Otrzymujemy 50 minut muzyki, na którą składają się dwie suity oraz dwie "ledwie" 7- i 9-minutowe - ni to piosenki, ni mini suity. I tak prawdę powiedziawszy: ni to cokolwiek. Wieje nudą niemiłosiernie, niczym u rozbujanego okładkowego wiatraka, usadowionego na tle leniwego górskiego krajobrazu.
Najlepiej wypada finałowa blisko 19-minutowa suita "Our Place Under The Sun", która zyskuje w kilku instrumentalnych podróżach, gdy na moment zamilknie ochrypły głos Sherwooda. Lepiej dla wszystkich byłoby, gdyby on sam więcej pograł z Kayem, jak dajmy na to w fajnym fragmencie w okolicach 7/8-minuty, albo oswobodził Kaye'a z łańcuchów, by ten popadał częściej w solowy amok, co wyeksponowało dobre prądy pomiędzy 12- a 15-minutą.
A zatem, warto przyłożyć uszu, chociażby tylko dla samej albumowej końcówki.
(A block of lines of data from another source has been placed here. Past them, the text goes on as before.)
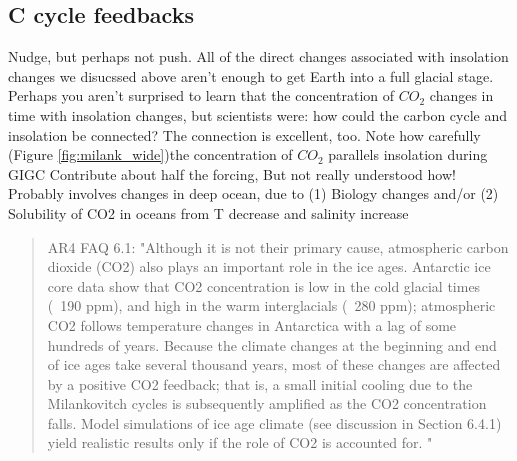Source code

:\subsection{C cycle feedbacks}
Nudge, but perhaps not push. All of the direct changes associated with insolation changes we disucssed above aren't enough to get Earth into a full glacial stage. Perhaps you aren't surprised to learn that the concentration of $CO_2$ changes in time with insolation changes, but scientists were: how could the carbon cycle and insolation be connected? The connection is excellent, too. Note how carefully (Figure \ref{fig:milank_wide})the concentration of $CO_2$ parallels insolation during GIGC   
Contribute about half the forcing, But not really understood how!
Probably involves changes in deep ocean, due to (1) Biology changes and/or
(2) Solubility of CO2 in oceans from T decrease and salinity increase 
\begin{quotation}
	AR4 FAQ 6.1: "Although it is not their primary cause, atmospheric carbon dioxide (CO2) also plays an important role in the ice ages. Antarctic ice core data show that CO2 concentration is low in the cold glacial times (~190 ppm), and high in the warm interglacials (~280 ppm); atmospheric CO2 follows temperature changes in Antarctica with a lag of some hundreds of years. Because the climate changes at the beginning and end of ice ages take several thousand years, most of these changes are affected by a positive CO2 feedback; that is, a small initial cooling due to the Milankovitch cycles is subsequently amplified as the CO2 concentration falls. Model simulations of ice age climate (see discussion in Section 6.4.1) yield realistic results only if the role of CO2 is accounted for. "
\end{quotation}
Szkoda, że z tej zapowiadanej bomby, ostał się jedynie kapiszon.





Andrzej Masłowski

RADIO AFERA 98,6 FM (Poznań) - 
www.afera.com.pl

"NAWIEDZONE STUDIO",
w każdą niedzielę od godz. 22.00 do 2.00


"... dla tych, którzy wiedzą, co w muzyce najpiękniejsze"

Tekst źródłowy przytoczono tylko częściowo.